**Input material**

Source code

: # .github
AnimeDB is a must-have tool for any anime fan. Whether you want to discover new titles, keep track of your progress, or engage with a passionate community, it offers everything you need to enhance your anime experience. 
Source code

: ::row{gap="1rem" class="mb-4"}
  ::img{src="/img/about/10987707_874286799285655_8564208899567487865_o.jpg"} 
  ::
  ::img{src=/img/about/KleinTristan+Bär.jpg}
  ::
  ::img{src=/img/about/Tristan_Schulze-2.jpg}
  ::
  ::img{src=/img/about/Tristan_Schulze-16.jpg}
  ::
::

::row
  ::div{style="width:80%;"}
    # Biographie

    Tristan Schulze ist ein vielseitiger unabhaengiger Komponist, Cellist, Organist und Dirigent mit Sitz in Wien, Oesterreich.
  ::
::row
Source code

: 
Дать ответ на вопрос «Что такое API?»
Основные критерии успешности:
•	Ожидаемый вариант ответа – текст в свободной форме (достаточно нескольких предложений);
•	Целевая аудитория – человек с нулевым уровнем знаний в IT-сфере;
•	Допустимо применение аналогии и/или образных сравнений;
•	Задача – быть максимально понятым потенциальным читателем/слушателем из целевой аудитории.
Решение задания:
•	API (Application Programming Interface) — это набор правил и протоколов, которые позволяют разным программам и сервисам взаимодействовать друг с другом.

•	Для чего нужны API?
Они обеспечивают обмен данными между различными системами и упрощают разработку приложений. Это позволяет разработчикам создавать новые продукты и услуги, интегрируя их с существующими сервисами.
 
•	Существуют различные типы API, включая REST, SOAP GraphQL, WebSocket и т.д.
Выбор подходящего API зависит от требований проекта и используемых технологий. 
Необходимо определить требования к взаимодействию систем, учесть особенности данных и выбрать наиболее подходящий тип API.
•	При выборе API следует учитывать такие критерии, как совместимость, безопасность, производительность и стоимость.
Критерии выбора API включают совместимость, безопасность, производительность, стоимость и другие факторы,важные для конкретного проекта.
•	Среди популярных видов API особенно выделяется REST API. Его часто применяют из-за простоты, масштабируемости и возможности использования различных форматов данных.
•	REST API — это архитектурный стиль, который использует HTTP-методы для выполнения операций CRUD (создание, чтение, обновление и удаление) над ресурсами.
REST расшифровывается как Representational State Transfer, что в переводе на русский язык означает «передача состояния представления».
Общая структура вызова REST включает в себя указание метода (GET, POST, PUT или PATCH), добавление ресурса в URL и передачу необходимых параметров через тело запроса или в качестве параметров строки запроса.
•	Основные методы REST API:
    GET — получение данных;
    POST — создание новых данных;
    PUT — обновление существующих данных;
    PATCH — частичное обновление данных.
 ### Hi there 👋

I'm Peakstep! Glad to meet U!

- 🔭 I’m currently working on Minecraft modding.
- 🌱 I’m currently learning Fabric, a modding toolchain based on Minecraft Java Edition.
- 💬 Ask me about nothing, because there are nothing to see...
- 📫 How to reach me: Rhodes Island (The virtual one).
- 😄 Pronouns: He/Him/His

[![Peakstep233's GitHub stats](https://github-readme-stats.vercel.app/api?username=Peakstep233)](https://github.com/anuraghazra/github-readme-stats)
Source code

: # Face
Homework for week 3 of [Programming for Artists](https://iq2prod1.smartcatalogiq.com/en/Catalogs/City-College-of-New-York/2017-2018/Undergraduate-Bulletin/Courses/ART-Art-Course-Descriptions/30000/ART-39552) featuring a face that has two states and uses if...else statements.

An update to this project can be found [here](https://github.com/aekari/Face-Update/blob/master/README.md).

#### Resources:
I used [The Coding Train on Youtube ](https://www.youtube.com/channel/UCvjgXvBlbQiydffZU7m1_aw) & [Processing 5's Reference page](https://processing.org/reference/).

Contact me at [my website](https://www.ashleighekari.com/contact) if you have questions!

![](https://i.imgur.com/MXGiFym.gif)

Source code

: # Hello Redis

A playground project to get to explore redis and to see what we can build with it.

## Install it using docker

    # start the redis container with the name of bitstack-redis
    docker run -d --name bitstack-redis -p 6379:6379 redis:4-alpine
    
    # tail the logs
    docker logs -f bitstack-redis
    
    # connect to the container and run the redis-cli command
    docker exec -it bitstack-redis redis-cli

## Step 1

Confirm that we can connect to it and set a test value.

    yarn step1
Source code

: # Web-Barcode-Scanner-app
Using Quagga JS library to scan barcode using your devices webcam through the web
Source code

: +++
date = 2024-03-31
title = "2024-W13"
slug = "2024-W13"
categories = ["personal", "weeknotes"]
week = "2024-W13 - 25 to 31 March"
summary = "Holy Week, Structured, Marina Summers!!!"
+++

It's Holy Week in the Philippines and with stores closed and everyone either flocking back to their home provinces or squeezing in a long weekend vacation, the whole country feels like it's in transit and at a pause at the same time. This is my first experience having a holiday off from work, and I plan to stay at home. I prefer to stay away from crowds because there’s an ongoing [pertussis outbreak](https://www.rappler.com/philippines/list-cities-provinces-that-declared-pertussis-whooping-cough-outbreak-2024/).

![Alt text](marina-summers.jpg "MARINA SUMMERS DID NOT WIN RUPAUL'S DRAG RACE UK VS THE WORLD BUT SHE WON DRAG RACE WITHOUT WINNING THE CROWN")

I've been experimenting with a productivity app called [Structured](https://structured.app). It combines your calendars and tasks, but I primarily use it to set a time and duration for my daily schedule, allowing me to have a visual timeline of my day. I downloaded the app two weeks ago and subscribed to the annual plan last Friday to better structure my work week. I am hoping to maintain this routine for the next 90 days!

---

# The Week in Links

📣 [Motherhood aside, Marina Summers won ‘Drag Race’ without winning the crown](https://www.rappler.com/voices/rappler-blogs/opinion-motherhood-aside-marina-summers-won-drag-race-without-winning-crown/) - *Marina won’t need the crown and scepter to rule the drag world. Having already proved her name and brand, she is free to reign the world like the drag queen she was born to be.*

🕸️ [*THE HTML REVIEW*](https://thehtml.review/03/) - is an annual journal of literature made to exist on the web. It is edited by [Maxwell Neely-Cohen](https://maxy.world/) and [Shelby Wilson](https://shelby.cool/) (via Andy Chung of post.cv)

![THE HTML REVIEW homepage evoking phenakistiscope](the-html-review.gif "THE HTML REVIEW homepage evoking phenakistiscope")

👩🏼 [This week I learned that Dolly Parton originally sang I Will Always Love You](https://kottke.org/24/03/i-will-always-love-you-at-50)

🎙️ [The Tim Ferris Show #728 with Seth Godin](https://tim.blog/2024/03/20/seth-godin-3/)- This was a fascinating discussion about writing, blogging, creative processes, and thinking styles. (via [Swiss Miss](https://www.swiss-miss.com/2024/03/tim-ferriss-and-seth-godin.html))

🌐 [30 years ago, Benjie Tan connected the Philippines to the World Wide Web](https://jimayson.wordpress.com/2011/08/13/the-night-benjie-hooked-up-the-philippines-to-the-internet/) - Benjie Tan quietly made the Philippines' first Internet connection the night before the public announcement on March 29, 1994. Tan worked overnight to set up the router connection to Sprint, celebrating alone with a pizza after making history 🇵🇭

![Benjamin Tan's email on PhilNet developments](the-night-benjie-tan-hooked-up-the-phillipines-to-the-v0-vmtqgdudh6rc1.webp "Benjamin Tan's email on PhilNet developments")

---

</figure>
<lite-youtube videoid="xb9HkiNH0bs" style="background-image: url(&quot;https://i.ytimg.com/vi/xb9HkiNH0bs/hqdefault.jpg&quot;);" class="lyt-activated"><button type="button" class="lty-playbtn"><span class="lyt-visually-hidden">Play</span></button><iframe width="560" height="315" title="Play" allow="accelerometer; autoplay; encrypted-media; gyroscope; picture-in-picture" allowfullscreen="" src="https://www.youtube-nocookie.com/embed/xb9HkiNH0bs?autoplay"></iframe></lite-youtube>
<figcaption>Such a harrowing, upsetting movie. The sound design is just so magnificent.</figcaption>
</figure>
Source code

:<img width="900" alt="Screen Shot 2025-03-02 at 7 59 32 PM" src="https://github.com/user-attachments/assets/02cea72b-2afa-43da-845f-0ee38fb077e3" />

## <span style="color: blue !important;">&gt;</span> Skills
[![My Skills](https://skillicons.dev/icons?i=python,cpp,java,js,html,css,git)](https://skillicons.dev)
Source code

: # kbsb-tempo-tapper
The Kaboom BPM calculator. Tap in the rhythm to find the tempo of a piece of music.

**Assignment**
Once you find the line with "чего нужны API?" in the entries above, output it and each line after it up to and including the line with "REST расшифровывается как", and nothing else.

**Written solution**
•	Для чего нужны API?
Они обеспечивают обмен данными между различными системами и упрощают разработку приложений. Это позволяет разработчикам создавать новые продукты и услуги, интегрируя их с существующими сервисами.
 
•	Существуют различные типы API, включая REST, SOAP GraphQL, WebSocket и т.д.
Выбор подходящего API зависит от требований проекта и используемых технологий. 
Необходимо определить требования к взаимодействию систем, учесть особенности данных и выбрать наиболее подходящий тип API.
•	При выборе API следует учитывать такие критерии, как совместимость, безопасность, производительность и стоимость.
Критерии выбора API включают совместимость, безопасность, производительность, стоимость и другие факторы,важные для конкретного проекта.
•	Среди популярных видов API особенно выделяется REST API. Его часто применяют из-за простоты, масштабируемости и возможности использования различных форматов данных.
•	REST API — это архитектурный стиль, который использует HTTP-методы для выполнения операций CRUD (создание, чтение, обновление и удаление) над ресурсами.
REST расшифровывается как Representational State Transfer, что в переводе на русский язык означает «передача состояния представления».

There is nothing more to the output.